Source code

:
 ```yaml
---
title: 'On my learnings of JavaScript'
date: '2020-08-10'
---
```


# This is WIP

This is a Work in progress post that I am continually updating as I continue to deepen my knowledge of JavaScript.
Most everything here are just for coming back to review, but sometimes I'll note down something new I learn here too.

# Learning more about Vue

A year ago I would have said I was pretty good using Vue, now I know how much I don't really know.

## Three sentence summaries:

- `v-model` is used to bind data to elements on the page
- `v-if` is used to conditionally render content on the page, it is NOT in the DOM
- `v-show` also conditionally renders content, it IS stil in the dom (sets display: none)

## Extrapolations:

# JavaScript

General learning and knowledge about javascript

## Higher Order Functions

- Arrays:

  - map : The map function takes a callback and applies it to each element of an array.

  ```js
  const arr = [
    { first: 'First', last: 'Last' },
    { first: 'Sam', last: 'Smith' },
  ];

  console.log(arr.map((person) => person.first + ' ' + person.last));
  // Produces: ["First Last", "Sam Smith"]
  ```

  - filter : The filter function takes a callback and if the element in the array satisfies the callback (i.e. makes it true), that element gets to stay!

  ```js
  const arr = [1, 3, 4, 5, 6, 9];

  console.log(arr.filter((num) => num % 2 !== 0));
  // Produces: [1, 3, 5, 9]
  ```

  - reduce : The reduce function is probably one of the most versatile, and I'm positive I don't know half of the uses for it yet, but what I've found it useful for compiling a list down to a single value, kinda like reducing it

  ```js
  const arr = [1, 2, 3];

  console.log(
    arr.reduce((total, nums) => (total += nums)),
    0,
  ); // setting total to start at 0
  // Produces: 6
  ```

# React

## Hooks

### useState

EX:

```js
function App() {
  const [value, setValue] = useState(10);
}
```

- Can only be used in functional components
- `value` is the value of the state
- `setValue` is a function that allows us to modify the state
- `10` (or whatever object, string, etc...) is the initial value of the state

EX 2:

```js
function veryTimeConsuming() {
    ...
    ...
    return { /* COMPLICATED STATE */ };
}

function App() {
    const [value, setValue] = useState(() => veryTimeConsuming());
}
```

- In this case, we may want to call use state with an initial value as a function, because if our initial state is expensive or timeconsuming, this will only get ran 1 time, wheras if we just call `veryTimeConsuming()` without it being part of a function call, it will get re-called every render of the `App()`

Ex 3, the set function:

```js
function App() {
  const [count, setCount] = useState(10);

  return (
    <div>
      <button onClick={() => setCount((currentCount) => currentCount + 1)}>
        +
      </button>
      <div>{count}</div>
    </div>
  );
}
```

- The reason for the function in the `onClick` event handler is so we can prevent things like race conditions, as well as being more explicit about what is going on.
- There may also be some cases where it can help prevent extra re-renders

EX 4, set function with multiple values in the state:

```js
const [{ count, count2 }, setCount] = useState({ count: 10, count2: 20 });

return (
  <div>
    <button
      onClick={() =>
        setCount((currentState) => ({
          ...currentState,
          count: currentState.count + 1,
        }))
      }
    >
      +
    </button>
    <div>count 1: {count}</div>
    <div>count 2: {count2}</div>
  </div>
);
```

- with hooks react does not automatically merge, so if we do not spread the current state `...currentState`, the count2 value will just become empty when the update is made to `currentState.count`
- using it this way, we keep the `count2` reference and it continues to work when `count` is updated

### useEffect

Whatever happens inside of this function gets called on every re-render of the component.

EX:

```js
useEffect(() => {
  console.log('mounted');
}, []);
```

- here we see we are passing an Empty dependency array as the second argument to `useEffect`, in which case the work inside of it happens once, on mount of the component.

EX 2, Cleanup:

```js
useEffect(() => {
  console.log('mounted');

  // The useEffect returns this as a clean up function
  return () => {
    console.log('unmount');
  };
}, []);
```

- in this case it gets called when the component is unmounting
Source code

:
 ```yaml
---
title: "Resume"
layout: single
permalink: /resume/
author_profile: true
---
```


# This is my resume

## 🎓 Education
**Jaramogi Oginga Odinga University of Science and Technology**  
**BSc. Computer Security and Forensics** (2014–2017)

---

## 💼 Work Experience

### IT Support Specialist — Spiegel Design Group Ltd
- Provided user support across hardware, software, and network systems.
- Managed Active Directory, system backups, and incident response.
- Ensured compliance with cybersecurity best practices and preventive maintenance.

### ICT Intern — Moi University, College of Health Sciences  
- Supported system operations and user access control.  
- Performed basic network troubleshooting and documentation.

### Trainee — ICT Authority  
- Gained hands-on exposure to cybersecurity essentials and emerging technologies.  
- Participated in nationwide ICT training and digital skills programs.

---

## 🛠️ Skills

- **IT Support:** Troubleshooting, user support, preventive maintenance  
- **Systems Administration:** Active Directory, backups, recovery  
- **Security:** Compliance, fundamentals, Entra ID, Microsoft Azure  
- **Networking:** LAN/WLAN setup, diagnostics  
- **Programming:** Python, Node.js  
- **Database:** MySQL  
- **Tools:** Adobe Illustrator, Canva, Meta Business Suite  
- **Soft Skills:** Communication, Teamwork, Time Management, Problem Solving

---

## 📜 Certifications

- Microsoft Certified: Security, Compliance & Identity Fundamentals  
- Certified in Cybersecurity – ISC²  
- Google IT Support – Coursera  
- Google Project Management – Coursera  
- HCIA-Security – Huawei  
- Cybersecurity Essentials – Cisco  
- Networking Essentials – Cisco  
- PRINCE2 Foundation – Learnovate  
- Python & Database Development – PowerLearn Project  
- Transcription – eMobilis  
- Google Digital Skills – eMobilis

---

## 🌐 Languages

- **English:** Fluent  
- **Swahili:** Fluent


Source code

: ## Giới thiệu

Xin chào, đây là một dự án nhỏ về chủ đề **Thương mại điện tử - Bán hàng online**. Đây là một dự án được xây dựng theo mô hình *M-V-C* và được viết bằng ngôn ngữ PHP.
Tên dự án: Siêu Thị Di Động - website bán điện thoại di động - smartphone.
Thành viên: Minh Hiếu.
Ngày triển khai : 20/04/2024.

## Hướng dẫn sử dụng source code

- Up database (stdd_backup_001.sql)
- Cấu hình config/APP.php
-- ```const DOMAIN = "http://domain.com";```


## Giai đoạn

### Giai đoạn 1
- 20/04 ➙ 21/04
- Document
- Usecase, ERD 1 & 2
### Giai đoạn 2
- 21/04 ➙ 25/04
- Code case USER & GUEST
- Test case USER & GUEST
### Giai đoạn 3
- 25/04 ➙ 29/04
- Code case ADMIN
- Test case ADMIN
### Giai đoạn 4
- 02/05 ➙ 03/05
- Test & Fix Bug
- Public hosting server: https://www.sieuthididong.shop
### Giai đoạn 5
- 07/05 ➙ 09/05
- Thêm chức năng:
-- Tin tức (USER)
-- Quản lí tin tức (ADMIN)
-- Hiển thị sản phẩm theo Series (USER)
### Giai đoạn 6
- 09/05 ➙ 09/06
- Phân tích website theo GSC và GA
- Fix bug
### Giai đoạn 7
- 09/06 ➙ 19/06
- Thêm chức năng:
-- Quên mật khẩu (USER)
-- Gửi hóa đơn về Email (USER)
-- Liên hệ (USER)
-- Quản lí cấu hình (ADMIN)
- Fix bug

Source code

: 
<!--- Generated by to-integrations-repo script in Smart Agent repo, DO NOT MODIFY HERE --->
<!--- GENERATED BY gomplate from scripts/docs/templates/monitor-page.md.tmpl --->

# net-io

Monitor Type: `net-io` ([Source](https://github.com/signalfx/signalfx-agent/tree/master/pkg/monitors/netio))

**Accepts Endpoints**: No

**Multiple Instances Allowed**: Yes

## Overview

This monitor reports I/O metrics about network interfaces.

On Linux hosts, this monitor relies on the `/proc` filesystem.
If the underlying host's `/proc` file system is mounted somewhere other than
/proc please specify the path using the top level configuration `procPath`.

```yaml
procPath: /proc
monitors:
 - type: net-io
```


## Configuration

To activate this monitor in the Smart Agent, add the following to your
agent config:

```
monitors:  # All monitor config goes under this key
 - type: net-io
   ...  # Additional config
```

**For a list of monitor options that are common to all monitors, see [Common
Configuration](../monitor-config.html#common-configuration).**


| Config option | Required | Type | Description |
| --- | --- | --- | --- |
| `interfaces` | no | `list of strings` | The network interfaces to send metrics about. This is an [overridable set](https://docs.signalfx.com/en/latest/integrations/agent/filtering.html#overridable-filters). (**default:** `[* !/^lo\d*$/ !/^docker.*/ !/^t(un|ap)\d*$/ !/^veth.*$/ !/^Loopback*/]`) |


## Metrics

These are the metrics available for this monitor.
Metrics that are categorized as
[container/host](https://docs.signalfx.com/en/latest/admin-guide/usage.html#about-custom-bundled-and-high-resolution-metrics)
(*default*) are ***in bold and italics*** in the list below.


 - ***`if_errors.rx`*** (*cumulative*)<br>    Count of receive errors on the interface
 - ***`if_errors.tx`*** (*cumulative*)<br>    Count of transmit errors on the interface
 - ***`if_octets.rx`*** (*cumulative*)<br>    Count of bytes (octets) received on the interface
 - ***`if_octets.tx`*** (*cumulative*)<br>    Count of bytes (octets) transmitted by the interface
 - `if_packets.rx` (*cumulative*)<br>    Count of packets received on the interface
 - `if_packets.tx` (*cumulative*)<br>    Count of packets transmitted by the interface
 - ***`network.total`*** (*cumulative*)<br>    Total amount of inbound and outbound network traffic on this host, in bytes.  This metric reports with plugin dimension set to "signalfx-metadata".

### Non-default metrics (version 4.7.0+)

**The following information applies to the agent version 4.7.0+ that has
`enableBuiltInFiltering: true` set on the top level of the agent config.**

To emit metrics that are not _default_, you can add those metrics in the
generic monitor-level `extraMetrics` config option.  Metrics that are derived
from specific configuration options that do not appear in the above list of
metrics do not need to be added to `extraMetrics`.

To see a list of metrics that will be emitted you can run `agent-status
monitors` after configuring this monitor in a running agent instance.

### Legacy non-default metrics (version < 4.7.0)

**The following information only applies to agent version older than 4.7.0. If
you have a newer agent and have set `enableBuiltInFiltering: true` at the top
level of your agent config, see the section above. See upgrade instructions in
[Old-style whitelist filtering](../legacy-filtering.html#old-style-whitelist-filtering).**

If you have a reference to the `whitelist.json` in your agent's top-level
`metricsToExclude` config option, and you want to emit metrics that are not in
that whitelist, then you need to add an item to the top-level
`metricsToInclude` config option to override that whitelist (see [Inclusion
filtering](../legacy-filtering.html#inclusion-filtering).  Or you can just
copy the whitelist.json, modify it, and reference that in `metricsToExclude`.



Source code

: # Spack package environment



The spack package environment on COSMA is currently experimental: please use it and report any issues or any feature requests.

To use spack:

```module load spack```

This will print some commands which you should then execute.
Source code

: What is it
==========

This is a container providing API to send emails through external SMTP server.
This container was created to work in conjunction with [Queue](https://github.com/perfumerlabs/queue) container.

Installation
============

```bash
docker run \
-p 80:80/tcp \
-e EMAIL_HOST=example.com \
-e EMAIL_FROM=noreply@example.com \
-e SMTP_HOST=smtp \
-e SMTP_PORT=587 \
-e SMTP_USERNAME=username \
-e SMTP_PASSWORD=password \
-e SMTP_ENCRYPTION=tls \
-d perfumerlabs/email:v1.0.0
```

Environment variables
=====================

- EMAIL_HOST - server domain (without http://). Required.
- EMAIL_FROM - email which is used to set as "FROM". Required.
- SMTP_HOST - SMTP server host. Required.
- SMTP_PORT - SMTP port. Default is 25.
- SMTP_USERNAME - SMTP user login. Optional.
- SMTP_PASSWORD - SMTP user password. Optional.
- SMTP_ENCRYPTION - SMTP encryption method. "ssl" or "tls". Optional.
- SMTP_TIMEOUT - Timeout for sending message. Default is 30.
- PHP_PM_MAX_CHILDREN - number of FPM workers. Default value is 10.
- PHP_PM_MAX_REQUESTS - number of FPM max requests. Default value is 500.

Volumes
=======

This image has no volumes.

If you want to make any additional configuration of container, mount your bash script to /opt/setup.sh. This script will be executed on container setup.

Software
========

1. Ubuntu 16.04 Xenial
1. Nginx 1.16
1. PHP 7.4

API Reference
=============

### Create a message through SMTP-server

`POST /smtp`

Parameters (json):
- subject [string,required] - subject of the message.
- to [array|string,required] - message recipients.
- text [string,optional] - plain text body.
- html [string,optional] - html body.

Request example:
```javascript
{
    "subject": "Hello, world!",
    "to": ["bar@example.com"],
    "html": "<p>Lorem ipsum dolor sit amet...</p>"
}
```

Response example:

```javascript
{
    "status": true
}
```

= = = = =

**Task to carry out**. Determine how many lines of the data contain the word "true", and reply with that number only.

**Response area**. 5